John Henry paints with large brushstrokes the story of the evangelization carried out, first by the Irish Church and later the Anglo-Saxon Church. He does this by tracing the story of great men and their achievements.
In the 6th century Irish monks carried the Gospel to various parts of Europe: St. Columba who founded various monasteries in Ireland evangelized the Northern Picts (Northern Scotland) and founded the famous monastery at Iona on a small island off the western coast of Scotland; St. Fridolin worked in France as far as the Rhine, and St. Columbanus traveled to France, Burgundy, Switzerland and Lombardy. The Irish missionaries also evangelized parts of Anglo-Saxon England.
Venerable Bede (672-735) wrote: “The foundation of many of the English sees, is due to Irishmen; the Northumbrian diocese was for many years governed by them, and the abbey of Lindisfarne, which was peopled by Irish monks and their Saxon disciples, spread far around it its all-blessing influence.” The Abbey of Lindisfarne, founded by St. Aidan from Iona was on an island off the eastern coast of Scotland). Bede described the piety, zeal and material detachment of the Irish bishops, priests and monks who took the Gospel to Northumbria (today Northern England and South-Eastern Scotland), and who erected monasteries there.
Newman narrates how many Anglo-Saxons went to Ireland to live and study in the Irish monasteries and schools, where they were well received. Archbishop Theodore was surrounded by Anglo-Saxon scholars who had studied in Ireland; St. Egbert and Blessed Willebrod were among them. Two English priests, both name Ewald, who had studied in Ireland took the Gospel to the German Saxons in 690, and received the crown of martrydom. An Irishman, Mailduf, founded in 670 a school which later became the famed Abbey of Malmesbury in South West England. Among its scholars was St. Aldhelm, afterwards Abbot of Malmesbury and the first bishop of Sherburne (Salisbury), acclaimed by Alfred two centuries later as the best Anglo-Saxon poet.
Newman asserts that glory of the Irish Church was followed by the glory of the Anglo-Saxon Church, and he masterfully describes the work of the missionaries.
“The seventh and eighth centuries are the glory of the Anglo-Saxon Church, as are the sixth and seventh of the Irish.

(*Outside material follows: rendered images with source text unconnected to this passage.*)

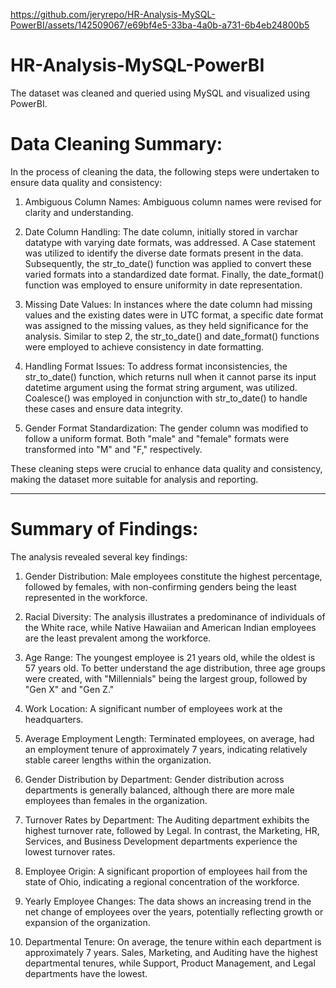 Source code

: 
https://github.com/jeryrepo/HR-Analysis-MySQL-PowerBI/assets/142509067/e69bf4e5-33ba-4a0b-a731-6b4eb24800b5



# HR-Analysis-MySQL-PowerBI
The dataset was cleaned and queried using MySQL and visualized using PowerBI.

# Data Cleaning Summary:

In the process of cleaning the data, the following steps were undertaken to ensure data quality and consistency:

1) Ambiguous Column Names:
   Ambiguous column names were revised for clarity and understanding.

2) Date Column Handling:
   The date column, initially stored in varchar datatype with varying date formats, was addressed. A Case statement was utilized to identify the diverse date formats present in the data. Subsequently, the str_to_date() function was applied to convert these varied formats into a standardized date format. Finally, the date_format() function was employed to ensure uniformity in date representation.

3) Missing Date Values:
   In instances where the date column had missing values and the existing dates were in UTC format, a specific date format was assigned to the missing values, as they held significance for the analysis. Similar to step 2, the str_to_date() and date_format() functions were employed to achieve consistency in date formatting.

4) Handling Format Issues:
   To address format inconsistencies, the str_to_date() function, which returns null when it cannot parse its input datetime argument using the format string argument, was utilized. Coalesce() was employed in conjunction with str_to_date() to handle these cases and ensure data integrity.

5) Gender Format Standardization:
   The gender column was modified to follow a uniform format. Both "male" and "female" formats were transformed into "M" and "F," respectively.

These cleaning steps were crucial to enhance data quality and consistency, making the dataset more suitable for analysis and reporting.


*********************************************************************************************


# Summary of Findings:

The analysis revealed several key findings:

1. Gender Distribution:
   Male employees constitute the highest percentage, followed by females, with non-confirming genders being the least represented in the workforce.

2. Racial Diversity:
   The analysis illustrates a predominance of individuals of the White race, while Native Hawaiian and American Indian employees are the least prevalent among the workforce.

3. Age Range:
   The youngest employee  is 21 years old, while the oldest is 57 years old. To better understand the age distribution, three age groups were created, with "Millennials" being the largest group, followed by "Gen X" and "Gen Z."

4. Work Location:
   A significant number of employees work at the headquarters.

5. Average Employment Length:
   Terminated employees, on average, had an employment tenure of approximately 7 years, indicating relatively stable career lengths within the organization.

6. Gender Distribution by Department:
   Gender distribution across departments is generally balanced, although there are more male employees than females in the organization.

7. Turnover Rates by Department:
   The Auditing department exhibits the highest turnover rate, followed by Legal. In contrast, the Marketing, HR, Services, and Business Development departments experience the lowest turnover rates.

8. Employee Origin:
   A significant proportion of employees hail from the state of Ohio, indicating a regional concentration of the workforce.

9. Yearly Employee Changes:
   The data shows an increasing trend in the net change of employees over the years, potentially reflecting growth or expansion of the organization.

10. Departmental Tenure:
    On average, the tenure within each department is approximately 7 years. Sales, Marketing, and Auditing have the highest departmental tenures, while Support, Product Management, and Legal departments have the lowest.

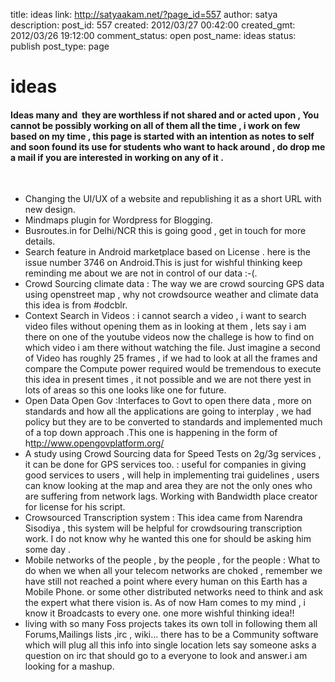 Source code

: title: ideas
link: http://satyaakam.net/?page_id=557
author: satya
description: 
post_id: 557
created: 2012/03/27 00:42:00
created_gmt: 2012/03/26 19:12:00
comment_status: open
post_name: ideas
status: publish
post_type: page

# ideas

#### Ideas many and  they are worthless if not shared and or acted upon , You cannot be possibly working on all of them all the time , i work on few based on my time , this page is started with an intention as notes to self and soon found its use for students who want to hack around , do drop me a mail if you are interested in working on any of it .

 

  * Changing the UI/UX of a website and republishing it as a short URL with new design.
  * Mindmaps plugin for Wordpress for Blogging.
  * Busroutes.in for Delhi/NCR this is going good , get in touch for more details.
  * Search feature in Android marketplace based on License . here is the issue number 3746 on Android.This is just for wishful thinking keep reminding me about we are not in control of our data :-(.
  * Crowd Sourcing climate data : The way we are crowd sourcing GPS data using openstreet map , why not crowdsource weather and climate data this idea is from #odcblr.
  * Context Search in Videos : i cannot search a video , i want to search video files without opening them as in looking at them , lets say i am there on one of the youtube videos now the challege is how to find on which video i am there without watching the file. Just imagine a second of Video has roughly 25 frames , if we had to look at all the frames and compare the Compute power required would be tremendous to execute this idea in present times , it not possible and we are not there yest in lots of areas so this one looks like one for future.
  * Open Data Open Gov :Interfaces to Govt to open there data , more on standards and how all the applications are going to interplay , we had policy but they are to be converted to standards and implemented much of a top down approach .This one is happening in the form of h[ttp://www.opengovplatform.org/ ](http://www.opengovplatform.org/)
  * A study using Crowd Sourcing data for Speed Tests on 2g/3g services , it can be done for GPS services too. : useful for companies in giving good services to users , will help in implementing trai guidelines , users can know looking at the map and area they are not the only ones who are suffering from network lags. Working with Bandwidth place creator for license for his script.
  * Crowsourced Transcription system : This idea came from Narendra Sisodiya , this system will be helpful for crowdsouring transcription work. I do not know why he wanted this one for should be asking him some day .
  * Mobile networks of the people , by the people , for the people : What to do when we when all your telecom networks are choked , remember we have still not reached a point where every human on this Earth has a Mobile Phone. or some other distributed networks need to think and ask the expert what there vision is. As of now Ham comes to my mind , i know it Broadcasts to every one. one more wishful thinking idea!!
  * living with so many Foss projects takes its own toll in following them all Forums,Mailings lists ,irc , wiki... there has to be a Community software which will plug all this info into single location lets say someone asks a question on irc that should go to a everyone to look and answer.i am looking for a mashup.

As the Irish missionaries travelled down through England, France, and Switzerland, to lower Italy, and attempted Germany at the peril of their lives, converting the barbarian, restoring the lapsed, encouraging the desolate, collecting the scattered, and founding churches, schools, and monasteries, as they went along; so, amid the deep pagan woods of Germany and round about, the English Benedictine plied his axe and drove his plough, planted his rude dwelling and raised his rustic altar upon the ruins of idolatry, and then settling down as a colonist upon the soil, began to sing his chants and to copy his old volumes, and thus to lay the slow but sure foundations of the new civilization.”

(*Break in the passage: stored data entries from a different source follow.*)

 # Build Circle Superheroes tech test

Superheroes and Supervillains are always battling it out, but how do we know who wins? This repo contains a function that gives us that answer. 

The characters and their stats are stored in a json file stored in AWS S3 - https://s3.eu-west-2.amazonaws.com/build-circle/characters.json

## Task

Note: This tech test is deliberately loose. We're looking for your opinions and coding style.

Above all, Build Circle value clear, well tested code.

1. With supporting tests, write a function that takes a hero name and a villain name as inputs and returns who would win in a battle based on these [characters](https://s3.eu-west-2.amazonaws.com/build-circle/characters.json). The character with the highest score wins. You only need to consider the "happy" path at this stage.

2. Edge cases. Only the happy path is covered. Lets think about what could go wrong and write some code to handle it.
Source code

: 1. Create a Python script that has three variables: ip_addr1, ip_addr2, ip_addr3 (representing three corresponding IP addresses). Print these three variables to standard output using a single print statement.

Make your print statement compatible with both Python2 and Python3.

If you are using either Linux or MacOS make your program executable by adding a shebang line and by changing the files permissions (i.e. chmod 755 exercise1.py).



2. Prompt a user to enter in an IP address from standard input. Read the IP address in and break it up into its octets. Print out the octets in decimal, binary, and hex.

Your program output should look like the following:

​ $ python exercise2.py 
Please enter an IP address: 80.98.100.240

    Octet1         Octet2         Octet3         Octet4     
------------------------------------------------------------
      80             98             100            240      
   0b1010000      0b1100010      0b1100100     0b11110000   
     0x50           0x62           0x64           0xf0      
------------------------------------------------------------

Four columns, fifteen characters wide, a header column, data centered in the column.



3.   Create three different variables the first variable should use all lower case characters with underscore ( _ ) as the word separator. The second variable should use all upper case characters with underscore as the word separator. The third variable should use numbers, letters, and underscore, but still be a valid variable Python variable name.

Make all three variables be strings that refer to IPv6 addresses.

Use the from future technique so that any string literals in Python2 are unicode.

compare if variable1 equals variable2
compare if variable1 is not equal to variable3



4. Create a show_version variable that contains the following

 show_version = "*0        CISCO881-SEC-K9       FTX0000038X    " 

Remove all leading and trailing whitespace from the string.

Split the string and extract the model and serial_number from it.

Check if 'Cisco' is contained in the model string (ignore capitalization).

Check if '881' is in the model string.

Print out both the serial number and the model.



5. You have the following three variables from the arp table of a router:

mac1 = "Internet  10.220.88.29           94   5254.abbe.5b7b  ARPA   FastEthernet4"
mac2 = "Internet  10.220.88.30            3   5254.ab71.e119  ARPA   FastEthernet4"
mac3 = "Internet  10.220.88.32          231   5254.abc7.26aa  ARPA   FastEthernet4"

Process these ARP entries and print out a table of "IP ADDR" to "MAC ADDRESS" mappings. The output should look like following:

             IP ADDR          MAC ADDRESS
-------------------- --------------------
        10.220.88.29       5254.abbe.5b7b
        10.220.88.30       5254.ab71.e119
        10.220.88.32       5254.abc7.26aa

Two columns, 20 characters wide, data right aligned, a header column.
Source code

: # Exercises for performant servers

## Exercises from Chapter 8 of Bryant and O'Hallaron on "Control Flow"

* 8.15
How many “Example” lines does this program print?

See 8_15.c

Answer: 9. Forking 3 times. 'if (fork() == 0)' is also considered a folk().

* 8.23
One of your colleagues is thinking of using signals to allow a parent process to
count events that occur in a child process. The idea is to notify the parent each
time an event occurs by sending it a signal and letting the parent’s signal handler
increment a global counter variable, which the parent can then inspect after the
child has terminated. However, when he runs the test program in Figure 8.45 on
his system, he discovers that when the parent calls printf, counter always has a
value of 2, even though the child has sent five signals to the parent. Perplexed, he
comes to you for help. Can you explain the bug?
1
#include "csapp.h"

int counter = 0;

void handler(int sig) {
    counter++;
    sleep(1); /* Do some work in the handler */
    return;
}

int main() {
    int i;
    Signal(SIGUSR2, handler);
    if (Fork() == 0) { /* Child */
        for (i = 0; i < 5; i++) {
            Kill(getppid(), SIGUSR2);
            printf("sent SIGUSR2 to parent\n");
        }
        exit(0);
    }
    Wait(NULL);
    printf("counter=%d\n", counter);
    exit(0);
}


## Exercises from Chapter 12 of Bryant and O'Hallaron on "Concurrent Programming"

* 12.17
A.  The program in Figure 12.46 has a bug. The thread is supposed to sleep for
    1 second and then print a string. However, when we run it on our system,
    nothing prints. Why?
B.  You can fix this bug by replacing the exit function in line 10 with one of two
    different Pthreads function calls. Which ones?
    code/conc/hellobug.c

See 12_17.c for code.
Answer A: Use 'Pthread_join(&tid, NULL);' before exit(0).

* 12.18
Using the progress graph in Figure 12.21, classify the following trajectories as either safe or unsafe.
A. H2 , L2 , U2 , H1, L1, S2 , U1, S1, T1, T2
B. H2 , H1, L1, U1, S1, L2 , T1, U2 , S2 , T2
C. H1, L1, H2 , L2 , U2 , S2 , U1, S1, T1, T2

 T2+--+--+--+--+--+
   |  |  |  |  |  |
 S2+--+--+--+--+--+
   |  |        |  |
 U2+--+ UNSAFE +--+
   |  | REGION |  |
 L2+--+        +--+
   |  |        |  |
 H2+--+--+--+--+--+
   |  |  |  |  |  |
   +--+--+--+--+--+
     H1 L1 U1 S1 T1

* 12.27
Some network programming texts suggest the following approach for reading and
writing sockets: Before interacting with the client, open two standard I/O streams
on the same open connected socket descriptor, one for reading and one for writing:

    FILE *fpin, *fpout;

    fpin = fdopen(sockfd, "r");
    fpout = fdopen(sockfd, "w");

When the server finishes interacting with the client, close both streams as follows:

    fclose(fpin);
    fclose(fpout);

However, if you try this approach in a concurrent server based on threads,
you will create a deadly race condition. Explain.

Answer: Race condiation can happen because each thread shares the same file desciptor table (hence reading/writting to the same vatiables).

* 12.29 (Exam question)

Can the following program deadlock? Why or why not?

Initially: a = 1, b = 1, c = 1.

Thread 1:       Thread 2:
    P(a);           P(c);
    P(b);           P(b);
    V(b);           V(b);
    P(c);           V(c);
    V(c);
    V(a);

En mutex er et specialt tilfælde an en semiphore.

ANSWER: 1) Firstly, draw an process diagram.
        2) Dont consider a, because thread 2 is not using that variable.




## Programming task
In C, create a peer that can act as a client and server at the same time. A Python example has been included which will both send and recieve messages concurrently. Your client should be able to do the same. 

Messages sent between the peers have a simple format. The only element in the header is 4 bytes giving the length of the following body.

According to Newman both nations had a different character and talent; the Irish resembling more the Greek, and the Anglo-Saxons the Romans.

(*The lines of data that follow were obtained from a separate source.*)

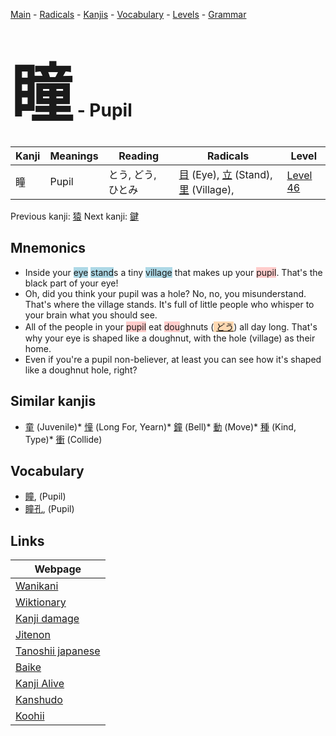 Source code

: <style> bigfont {font-size: 100px}</style>
[Main](../index.md) -
[Radicals](../radicals.md) -
[Kanjis](../kanjis.md) -
[Vocabulary](../vocabulary.md) -
[Levels](../levels.md) -
[Grammar](../grammar.md)
# <bigfont> 瞳</bigfont> - Pupil 

| Kanji | Meanings | Reading | Radicals | Level |
| --- | --- | --- | --- | --- |
| 瞳 | Pupil | とう, どう, ひとみ | [目](../radicals/目.md) (Eye), [立](../radicals/立.md) (Stand), [里](../radicals/里.md) (Village),  | [Level 46](../levels/wk_level46.md) |

Previous kanji: [猿](猿.md) Next kanji: [鍵](鍵.md) 

## Mnemonics
 * Inside your <span style="background-color:#ADD8E6"> eye</span> <span style="background-color:#ADD8E6"> stand</span>s a tiny <span style="background-color:#ADD8E6"> village</span> that makes up your <span style="background-color:#ffcccb"> pupil</span>. That's the black part of your eye!
* Oh, did you think your pupil was a hole? No, no, you misunderstand. That's where the village stands. It's full of little people who whisper to your brain what you should see.
* All of the people in your <span style="background-color:#ffcccb"> pupil</span> eat <span style="background-color:#ffcccb"> dou</span>ghnuts (<span style="background-color:#fed8b1"> [どう](https://jisho.org/search/どう)</span>) all day long. That's why your eye is shaped like a doughnut, with the hole (village) as their home.
* Even if you're a pupil non-believer, at least you can see how it's shaped like a doughnut hole, right?


## Similar kanjis
 * [童](童.md) (Juvenile)* [憧](憧.md) (Long For, Yearn)* [鐘](鐘.md) (Bell)* [動](動.md) (Move)* [種](種.md) (Kind, Type)* [衝](衝.md) (Collide)


## Vocabulary
 * [瞳](../vocabulary/瞳.md), (Pupil)
* [瞳孔](../vocabulary/瞳.md), (Pupil)



## Links 

| Webpage |
| --- |
| [Wanikani          ](https://www.wanikani.com/kanji/瞳) |
| [Wiktionary        ](https://en.wiktionary.org/wiki/瞳) |
| [Kanji damage      ](http://www.kanjidamage.com/kanji/search?utf8=✓&q=瞳) |
| [Jitenon           ](https://jitenon.com/kanji/瞳) |
| [Tanoshii japanese ](https://www.tanoshiijapanese.com/dictionary/kanji.cfm?k=瞳) |
| [Baike             ](https://baike.baidu.com/item/瞳) |
| [Kanji Alive       ](https://app.kanjialive.com/瞳) |
| [Kanshudo          ](https://www.kanshudo.com/searchmn?q=瞳) |
| [Koohii            ](https://kanji.koohii.com/study/kanji/瞳) |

“Each by turn could claim pre-eminence in the contest of sanctity and of learning. In the schools of science England has no name to rival Erigena in originality, or St. Virgil in freedom of thought; nor among its canonized women any saintly virgin to compare with St. Bridget; nor, although it has 150 saints in its calendar, can it pretend to equal that Irish multitude which the Book of Life alone is large enough to contain. Nor can Ireland, on the other hand, boast of a doctor such as St. Bede, or of an Apostle equal to St. Boniface, or of a Martyr like St. Thomas,—or of so long a catalogue of royal devotees as that of the thirty male or female Saxons who in the course of two centuries resigned their crowns, or as the roll of twenty-three kings, and sixty queens and princes, who, between the seventh and the eleventh centuries, gained a place among the saints. Yet, after all, the Irish, whose brilliancy of genius has sometimes been considered, like the Greek, to augur fickleness and change, have managed to persevere to this day in the science of the saints, long after their ancient rivals have lost the gift of faith.”
According to Newman when Charlesmagne rose to power on the continent the mission of two islands of preserving learning was at an end; the Danes began to descend upon these islands. But he notes, that it was the Anglo-Saxon Alcuin, and the Irish Clement who were the first and second rectors of the Studium of Paris. And in the same period the Irish John Scotus (Eurigena) who was sent to found the school of Pavia, and the Irish Dungall, a monk of St. Denis who defeated the heretical iconoclasm of Bishop Claudius of Turin.
This impressive record of the Irish and English Church is a tribute to the hard work and ideal of holiness of the monasteries and their monks, to their missionary zeal and preservation of learning. For most people it is an unheard story or at best a forgotten one that must be retold.